Eu sempre gostei de joias. Desde quando eu era bem pequenininha. Eu me lembro que minha madrinha, Rosália, tinha um porta-joias numa mesinha onde ficavam um lindo colar e um par de brincos de esmeraldas. Naquela época, a gente podia ter essas coisas e não se preocupar muito, mas hoje até assaltam você se a virem com uma peça daquelas. Mas, enfim, havia esse porta-joias e eu ficava olhando com uma admiração! Esse universo me lembra um pouco essa fase. Eram joias que minha madrinha usava quando era convidada para alguma ocasião especial. Como um casamento.

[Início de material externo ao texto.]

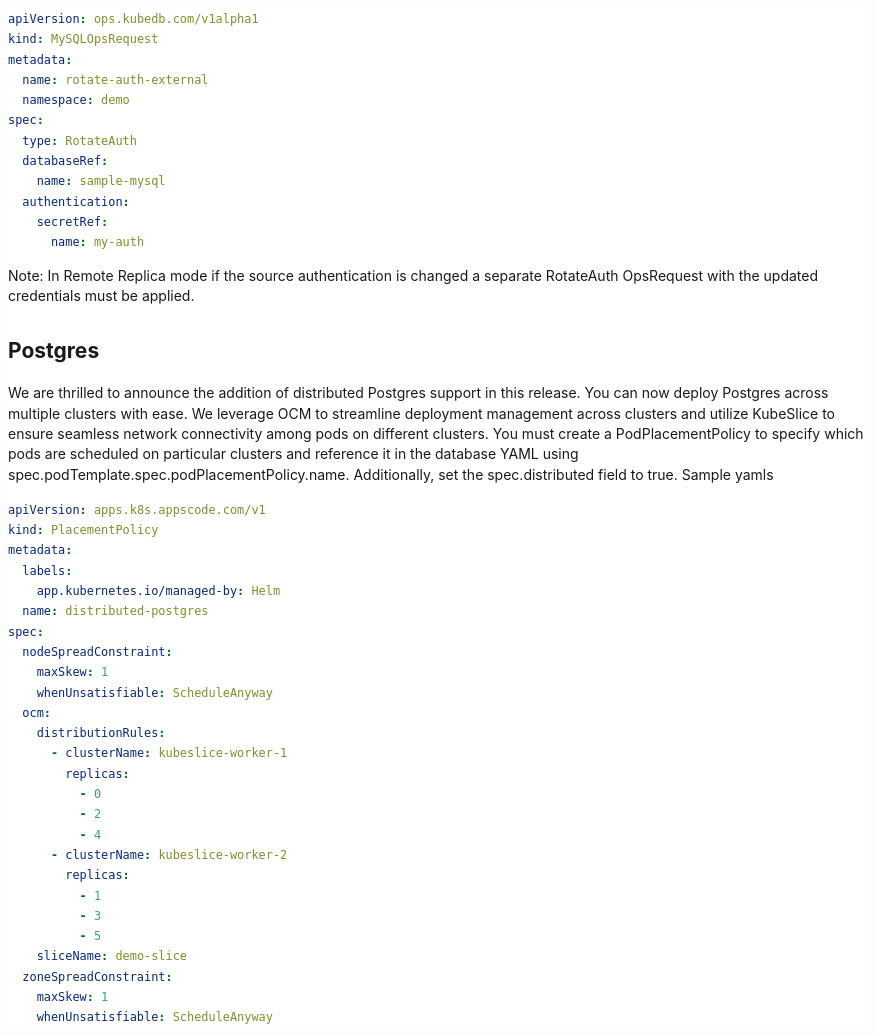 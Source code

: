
 ```yaml
apiVersion: ops.kubedb.com/v1alpha1
kind: MySQLOpsRequest
metadata:
  name: rotate-auth-external
  namespace: demo
spec:
  type: RotateAuth
  databaseRef:
    name: sample-mysql
  authentication:
    secretRef:
      name: my-auth
```
Note: In Remote Replica mode if the source authentication is changed a separate RotateAuth OpsRequest with the updated credentials must be applied.

## Postgres

We are thrilled to announce the addition of distributed Postgres support in this release. You can now deploy Postgres across multiple clusters with ease. We leverage OCM to streamline deployment management across clusters and utilize KubeSlice to ensure seamless network connectivity among pods on different clusters.
You must create a PodPlacementPolicy to specify which pods are scheduled on particular clusters and reference it in the database YAML using spec.podTemplate.spec.podPlacementPolicy.name. Additionally, set the spec.distributed field to true.
Sample yamls

```yaml
apiVersion: apps.k8s.appscode.com/v1
kind: PlacementPolicy
metadata:
  labels:
    app.kubernetes.io/managed-by: Helm
  name: distributed-postgres
spec:
  nodeSpreadConstraint:
    maxSkew: 1
    whenUnsatisfiable: ScheduleAnyway
  ocm:
    distributionRules:
      - clusterName: kubeslice-worker-1
        replicas:
          - 0
          - 2
          - 4
      - clusterName: kubeslice-worker-2
        replicas:
          - 1
          - 3
          - 5
    sliceName: demo-slice
  zoneSpreadConstraint:
    maxSkew: 1
    whenUnsatisfiable: ScheduleAnyway
```
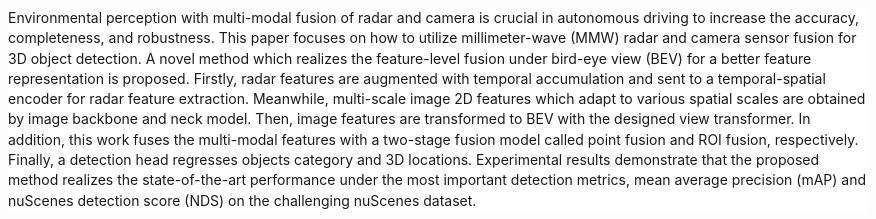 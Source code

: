  Environmental perception with multi-modal fusion of radar and camera is crucial in autonomous driving to increase the accuracy, completeness, and robustness. This paper focuses on how to utilize millimeter-wave (MMW) radar and camera sensor fusion for 3D object detection. A novel method which realizes the feature-level fusion under bird-eye view (BEV) for a better feature representation is proposed. Firstly, radar features are augmented with temporal accumulation and sent to a temporal-spatial encoder for radar feature extraction. Meanwhile, multi-scale image 2D features which adapt to various spatial scales are obtained by image backbone and neck model. Then, image features are transformed to BEV with the designed view transformer. In addition, this work fuses the multi-modal features with a two-stage fusion model called point fusion and ROI fusion, respectively. Finally, a detection head regresses objects category and 3D locations. Experimental results demonstrate that the proposed method realizes the state-of-the-art performance under the most important detection metrics, mean average precision (mAP) and nuScenes detection score (NDS) on the challenging nuScenes dataset.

Maria Marta tem uma relação conturbada com o marido e é nítida a preferência dela pelo filho mais velho. Tem algum lado dessa personagem que você sinta mais vontade de explorar?
O humor. Maria Marta foi uma personagem apresentada de uma maneira meio sóbria, um tanto quanto aristocrata, até. Mas isso não existe só para mostrar que ela tem berço. Essa coisa de falar o que pensa – principalmente porque seus pensamentos são verdadeiros absurdos – é muito boa. O Aguinaldo (Silva, autor) sempre disse que é uma mulher “finíssima”.
Existe um lado da Maria Marta que remete um pouco ao comportamento da Odete Roitman, vilã que Beatriz Segall interpretou em 'Vale tudo'. Você já fez essa relação?
Quando eu li o texto, vi que tinha um pouco esse lado, sim. Mas antes de qualquer coisa, acho bom deixar claro que jamais existirá outra como a Odete. Até porque não daria para comparar nada com aquele trabalho primoroso da Beatriz, que defendeu a personagem de forma ímpar. De qualquer maneira, Maria Marta tem uma crueldade semelhante.
Temos vários exemplos de vilãs que foram adoradas pelo público nos últimos anos. Você torce para que isso aconteça com a sua?
Na verdade, eu não estou preocupada em fazer uma vilã adorada pelos telespectadores ou não. O que quero mesmo é fazer um bom trabalho e que as pessoas curtam a novela. Espero que tenhamos sucesso até o final, independentemente de ter uma personagem querida por quem assiste.
A Odete Roitman chegou a ser uma referência para sua composição? Até porque você também fez 'Vale tudo' e lia o texto da personagem...
Sim, eu estava na novela. Mas tem tanto tempo que já não me recordo tanto do texto especificamente. De qualquer forma, a Odete não foi uma referência para mim. Acho que as pessoas podem até falar, criar uma associação entre as duas vilãs, mas eu mesma nunca pensei nisso quando construí essa personagem.
Você voltou ao ar em um dos papéis centrais da novela das nove depois de 'Em família', que foi marcada por várias críticas e pela baixa audiência. Isso trouxe algum receio?
Olha, eu não considerei as coisas que falaram ou escreveram sobre 'Em família'. Acho que em qualquer trabalho existem acertos e erros, isso é normal. Mas mesmo que eu visse alguma coisa errada, eu não poderia falar sobre isso. Primeiro, porque foi uma novela escrita por um autor (Manoel Carlos) por quem sou completamente apaixonada. Segundo, porque a maioria do elenco era de amigos meus. E eu sei muito bem quais são as dificuldades que a gente passa na televisão. Já fiz novelas que não foram um sucesso, até metralhadas pela crítica. Isso acontece. Mas não considero 'Em família' um exemplo de algo que não deu certo. Senti prazer em ver. A Júlia Lemmertz fez uma Helena com tanto amadurecimento. Acho que, se um dia eu fizesse uma Helena do Manoel Carlos, ia querer que fosse como a dela. Sem a preocupação de querer ser boazinha. E acho que o Maneco quis escrever uma história poética, sobre a família que ele tanto preza.